▶ EXERCISE: Every entry must be given again exactly.

DATA LISTING Block Start

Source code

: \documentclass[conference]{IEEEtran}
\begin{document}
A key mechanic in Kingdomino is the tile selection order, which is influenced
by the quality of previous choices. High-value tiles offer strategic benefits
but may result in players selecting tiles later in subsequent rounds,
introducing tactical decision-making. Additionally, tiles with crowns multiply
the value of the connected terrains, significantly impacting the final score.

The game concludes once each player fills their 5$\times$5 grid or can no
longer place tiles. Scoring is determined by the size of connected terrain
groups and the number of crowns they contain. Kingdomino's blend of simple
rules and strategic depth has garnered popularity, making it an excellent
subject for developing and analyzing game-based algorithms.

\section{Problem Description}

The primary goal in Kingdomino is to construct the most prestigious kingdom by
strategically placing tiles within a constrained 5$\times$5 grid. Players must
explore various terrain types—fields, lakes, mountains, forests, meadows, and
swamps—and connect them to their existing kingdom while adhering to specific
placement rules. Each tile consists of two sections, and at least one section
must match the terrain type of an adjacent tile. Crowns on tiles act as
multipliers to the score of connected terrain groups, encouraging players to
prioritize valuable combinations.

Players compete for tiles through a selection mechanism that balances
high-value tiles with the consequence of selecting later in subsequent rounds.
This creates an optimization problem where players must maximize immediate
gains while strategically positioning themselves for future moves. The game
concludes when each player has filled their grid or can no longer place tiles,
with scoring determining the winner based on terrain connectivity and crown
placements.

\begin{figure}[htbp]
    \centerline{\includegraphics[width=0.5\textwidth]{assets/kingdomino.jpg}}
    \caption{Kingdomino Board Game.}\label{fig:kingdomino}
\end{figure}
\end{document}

DATA LISTING Block End

▶ SOLUTION:
Source code

: \documentclass[conference]{IEEEtran}
\begin{document}
A key mechanic in Kingdomino is the tile selection order, which is influenced
by the quality of previous choices. High-value tiles offer strategic benefits
but may result in players selecting tiles later in subsequent rounds,
introducing tactical decision-making. Additionally, tiles with crowns multiply
the value of the connected terrains, significantly impacting the final score.

The game concludes once each player fills their 5$\times$5 grid or can no
longer place tiles. Scoring is determined by the size of connected terrain
groups and the number of crowns they contain. Kingdomino's blend of simple
rules and strategic depth has garnered popularity, making it an excellent
subject for developing and analyzing game-based algorithms.

\section{Problem Description}

The primary goal in Kingdomino is to construct the most prestigious kingdom by
strategically placing tiles within a constrained 5$\times$5 grid. Players must
explore various terrain types—fields, lakes, mountains, forests, meadows, and
swamps—and connect them to their existing kingdom while adhering to specific
placement rules. Each tile consists of two sections, and at least one section
must match the terrain type of an adjacent tile. Crowns on tiles act as
multipliers to the score of connected terrain groups, encouraging players to
prioritize valuable combinations.

Players compete for tiles through a selection mechanism that balances
high-value tiles with the consequence of selecting later in subsequent rounds.
This creates an optimization problem where players must maximize immediate
gains while strategically positioning themselves for future moves. The game
concludes when each player has filled their grid or can no longer place tiles,
with scoring determining the winner based on terrain connectivity and crown
placements.

\begin{figure}[htbp]
    \centerline{\includegraphics[width=0.5\textwidth]{assets/kingdomino.jpg}}
    \caption{Kingdomino Board Game.}\label{fig:kingdomino}
\end{figure}
\end{document}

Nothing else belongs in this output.